Certains élus des Vert-e-s se sont inquiétés de la sécurité des informations des demandeurs de visa. Mais le ministre de justice et police Beat Jans a rappelé que les cantons appliquent de toute façon les règles sur la protection des données, tandis que la plateforme fonctionnera en conformité avec le Règlement général sur la protection des données.
Pas avant 2030
La mise sur pied de la plateforme européenne est actuellement prévue pour janvier 2028. Les Etats Schengen disposent d'un délai de sept ans pour s'y raccorder. La Suisse prévoit de le faire, au plus tôt, début 2030. Par ailleurs, le format des visas doit être redéfini pour que ceux-ci puissent être octroyés sous forme numérique.
Au vote sur l'ensemble, le projet a passé par 126 voix contre 59.
Dépêche ATS
Délibérations au Conseil des Etats, 09.09.2025
Les demandes de visas Schengen seront numérisées en Suisse aussi
Les demandes de visa Schengen seront numérisées et déposées sur une plateforme électronique de l'UE. Après le National, le Conseil des Etats a adopté mardi, par 35 voix contre 7, une adaptation de la législation suisse à ce développement de l'acquis de Schengen.
Désormais, les demandes de visa Schengen pour les séjours de courte durée (90 jours) devront être déposées sous forme numérique par l’intermédiaire d’une plateforme européenne. Les visas seront aussi émis sous forme numérique, et non plus sur papier.
La réforme doit entrer en vigueur en 2028. Les Etats Schengen disposent d'un délai de sept ans pour s'y raccorder. La Suisse prévoit de le faire, au plus tôt, début 2030. Par ailleurs, le format des visas doit être redéfini pour que ceux-ci puissent être octroyés sous forme numérique.
Le traitement numérisé des demandes de visas permettra d'harmoniser les processus, facilitera les procédures pour les demandeurs de visas et instaurera une coopération efficace entre les autorités migratoires des Etats Schengen, a indiqué pour la commission Marianne Binder-Keller (Centre/AG).
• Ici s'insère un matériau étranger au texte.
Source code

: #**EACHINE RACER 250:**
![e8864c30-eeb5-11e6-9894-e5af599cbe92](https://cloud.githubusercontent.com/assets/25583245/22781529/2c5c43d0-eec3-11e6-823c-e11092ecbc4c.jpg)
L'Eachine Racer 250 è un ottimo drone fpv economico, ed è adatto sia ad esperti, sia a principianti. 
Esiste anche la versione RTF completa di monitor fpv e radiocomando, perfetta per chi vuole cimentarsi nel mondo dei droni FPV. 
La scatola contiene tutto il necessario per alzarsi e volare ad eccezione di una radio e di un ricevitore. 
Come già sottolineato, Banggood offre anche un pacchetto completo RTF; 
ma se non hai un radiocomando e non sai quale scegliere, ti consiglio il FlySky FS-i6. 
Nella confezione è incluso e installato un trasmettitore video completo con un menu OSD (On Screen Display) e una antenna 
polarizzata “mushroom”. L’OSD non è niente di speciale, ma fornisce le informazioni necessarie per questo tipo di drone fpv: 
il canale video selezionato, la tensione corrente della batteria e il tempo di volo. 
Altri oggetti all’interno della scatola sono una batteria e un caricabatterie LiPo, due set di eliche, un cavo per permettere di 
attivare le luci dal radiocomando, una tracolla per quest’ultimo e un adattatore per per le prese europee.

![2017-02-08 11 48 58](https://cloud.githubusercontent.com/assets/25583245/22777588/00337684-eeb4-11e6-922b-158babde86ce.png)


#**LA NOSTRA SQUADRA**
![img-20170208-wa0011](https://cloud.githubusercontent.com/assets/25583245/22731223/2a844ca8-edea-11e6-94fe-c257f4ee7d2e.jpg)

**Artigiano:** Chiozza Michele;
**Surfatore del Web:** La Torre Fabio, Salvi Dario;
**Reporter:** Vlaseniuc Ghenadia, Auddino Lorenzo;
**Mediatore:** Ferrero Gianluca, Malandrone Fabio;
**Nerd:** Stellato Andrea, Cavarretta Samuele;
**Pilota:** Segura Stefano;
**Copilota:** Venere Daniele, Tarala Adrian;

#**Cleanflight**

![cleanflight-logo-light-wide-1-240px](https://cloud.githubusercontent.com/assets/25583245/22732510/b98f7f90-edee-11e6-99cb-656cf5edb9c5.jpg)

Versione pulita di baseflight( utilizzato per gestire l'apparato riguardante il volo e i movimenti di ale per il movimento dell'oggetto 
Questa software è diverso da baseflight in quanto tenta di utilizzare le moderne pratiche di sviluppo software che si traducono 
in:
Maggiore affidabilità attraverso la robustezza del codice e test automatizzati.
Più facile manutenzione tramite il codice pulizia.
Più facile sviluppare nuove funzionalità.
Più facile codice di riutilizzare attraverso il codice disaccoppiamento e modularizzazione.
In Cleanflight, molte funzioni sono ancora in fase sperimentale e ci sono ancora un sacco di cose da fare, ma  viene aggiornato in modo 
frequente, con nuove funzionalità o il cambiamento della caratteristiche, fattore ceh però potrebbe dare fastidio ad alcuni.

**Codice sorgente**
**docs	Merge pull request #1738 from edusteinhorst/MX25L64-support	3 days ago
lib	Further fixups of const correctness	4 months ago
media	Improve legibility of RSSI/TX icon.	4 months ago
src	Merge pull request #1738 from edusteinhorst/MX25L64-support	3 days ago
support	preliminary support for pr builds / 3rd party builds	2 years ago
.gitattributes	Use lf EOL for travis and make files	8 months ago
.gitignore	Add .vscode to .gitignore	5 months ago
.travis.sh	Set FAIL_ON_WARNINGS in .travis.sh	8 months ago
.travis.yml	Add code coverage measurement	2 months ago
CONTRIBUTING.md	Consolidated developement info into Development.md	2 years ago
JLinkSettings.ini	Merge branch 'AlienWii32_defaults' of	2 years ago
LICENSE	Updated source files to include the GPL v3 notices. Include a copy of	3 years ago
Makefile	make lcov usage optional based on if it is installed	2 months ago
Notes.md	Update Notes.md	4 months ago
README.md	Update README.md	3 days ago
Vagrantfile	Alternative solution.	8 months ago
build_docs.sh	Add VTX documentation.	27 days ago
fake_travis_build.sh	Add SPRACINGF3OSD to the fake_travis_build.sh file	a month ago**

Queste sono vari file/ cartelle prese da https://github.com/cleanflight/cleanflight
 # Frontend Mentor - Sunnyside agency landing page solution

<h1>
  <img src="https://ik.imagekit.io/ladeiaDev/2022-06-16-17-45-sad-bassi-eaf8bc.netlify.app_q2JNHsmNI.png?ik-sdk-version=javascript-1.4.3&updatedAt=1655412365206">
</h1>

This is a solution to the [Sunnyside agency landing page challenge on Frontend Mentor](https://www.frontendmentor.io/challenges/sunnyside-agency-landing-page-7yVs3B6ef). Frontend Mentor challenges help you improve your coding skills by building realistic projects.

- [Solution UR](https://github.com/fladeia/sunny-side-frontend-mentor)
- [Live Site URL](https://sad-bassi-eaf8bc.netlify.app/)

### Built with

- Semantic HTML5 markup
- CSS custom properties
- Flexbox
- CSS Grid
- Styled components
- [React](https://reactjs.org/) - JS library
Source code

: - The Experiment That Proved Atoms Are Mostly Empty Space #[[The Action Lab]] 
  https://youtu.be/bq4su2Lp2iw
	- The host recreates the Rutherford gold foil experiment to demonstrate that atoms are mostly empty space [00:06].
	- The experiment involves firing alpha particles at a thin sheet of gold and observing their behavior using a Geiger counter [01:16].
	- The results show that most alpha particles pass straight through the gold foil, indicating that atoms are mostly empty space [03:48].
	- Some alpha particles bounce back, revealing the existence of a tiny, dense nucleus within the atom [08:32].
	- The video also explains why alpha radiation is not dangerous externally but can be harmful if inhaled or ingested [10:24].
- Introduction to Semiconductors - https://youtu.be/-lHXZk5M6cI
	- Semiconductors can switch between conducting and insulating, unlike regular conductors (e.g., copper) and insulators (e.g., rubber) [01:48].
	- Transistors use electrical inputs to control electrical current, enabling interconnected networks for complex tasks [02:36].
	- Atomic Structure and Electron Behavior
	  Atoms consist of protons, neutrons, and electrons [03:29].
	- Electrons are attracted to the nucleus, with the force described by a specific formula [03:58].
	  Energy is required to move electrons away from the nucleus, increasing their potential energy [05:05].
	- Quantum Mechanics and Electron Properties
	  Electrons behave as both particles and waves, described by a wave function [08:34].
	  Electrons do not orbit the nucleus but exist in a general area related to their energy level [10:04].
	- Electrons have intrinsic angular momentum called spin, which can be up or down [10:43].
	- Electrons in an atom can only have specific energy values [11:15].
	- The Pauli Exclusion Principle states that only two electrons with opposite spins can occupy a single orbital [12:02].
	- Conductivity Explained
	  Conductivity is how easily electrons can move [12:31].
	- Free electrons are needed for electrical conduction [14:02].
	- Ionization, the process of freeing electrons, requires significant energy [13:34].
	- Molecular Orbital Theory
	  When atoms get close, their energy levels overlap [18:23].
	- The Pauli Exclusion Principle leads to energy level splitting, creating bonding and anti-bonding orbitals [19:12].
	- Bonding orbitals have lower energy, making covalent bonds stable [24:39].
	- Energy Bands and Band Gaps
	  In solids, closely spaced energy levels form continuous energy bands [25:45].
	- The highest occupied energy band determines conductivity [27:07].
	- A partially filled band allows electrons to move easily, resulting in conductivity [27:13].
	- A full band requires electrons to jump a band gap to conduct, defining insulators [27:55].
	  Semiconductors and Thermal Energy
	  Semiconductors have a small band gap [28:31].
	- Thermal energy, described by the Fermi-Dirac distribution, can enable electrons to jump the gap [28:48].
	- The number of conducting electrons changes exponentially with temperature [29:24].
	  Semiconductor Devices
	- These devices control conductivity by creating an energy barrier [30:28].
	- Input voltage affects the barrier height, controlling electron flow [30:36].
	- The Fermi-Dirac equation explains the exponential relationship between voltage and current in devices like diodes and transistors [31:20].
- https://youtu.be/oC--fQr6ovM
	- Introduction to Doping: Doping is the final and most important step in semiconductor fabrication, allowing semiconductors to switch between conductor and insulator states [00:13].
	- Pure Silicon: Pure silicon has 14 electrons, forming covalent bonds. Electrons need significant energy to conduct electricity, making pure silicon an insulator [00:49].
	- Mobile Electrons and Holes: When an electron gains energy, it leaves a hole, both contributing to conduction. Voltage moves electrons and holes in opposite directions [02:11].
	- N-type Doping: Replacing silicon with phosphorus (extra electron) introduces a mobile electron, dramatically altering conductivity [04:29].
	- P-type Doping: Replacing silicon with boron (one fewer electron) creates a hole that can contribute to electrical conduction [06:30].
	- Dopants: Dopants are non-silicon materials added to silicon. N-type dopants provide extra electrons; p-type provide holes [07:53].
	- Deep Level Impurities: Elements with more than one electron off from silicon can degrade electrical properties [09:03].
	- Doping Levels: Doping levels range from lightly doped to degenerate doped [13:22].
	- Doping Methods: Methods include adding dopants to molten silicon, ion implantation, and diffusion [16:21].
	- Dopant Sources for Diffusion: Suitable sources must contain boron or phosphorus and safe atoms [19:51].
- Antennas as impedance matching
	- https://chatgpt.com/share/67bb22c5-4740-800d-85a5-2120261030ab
Le demandeur déposera ses données sur la future plateforme. Celle-ci procédera à une première vérification puis adressera la demande à l'Etat compétent. Si la Suisse accepte le traitement de la demande, les données saisies sont transférées électroniquement dans le système national d'informations sur les visas.
Exceptions possibles
Il restera possible dans des cas exceptionnels de déposer une demande physique, par exemple dans des cas humanitaires ou de difficultés d'accès à Internet, selon Mme Binder-Keller.
Seule l'UDC était opposée, affichant des doutes sur l'efficacité du système en matière de sécurité. Le ministre de justice et police Beat Jans a assuré que le nouveau système garantira une meilleure protection contre les abus, car le visa sera moins facilement falsifiable. La protection des données est également garantie.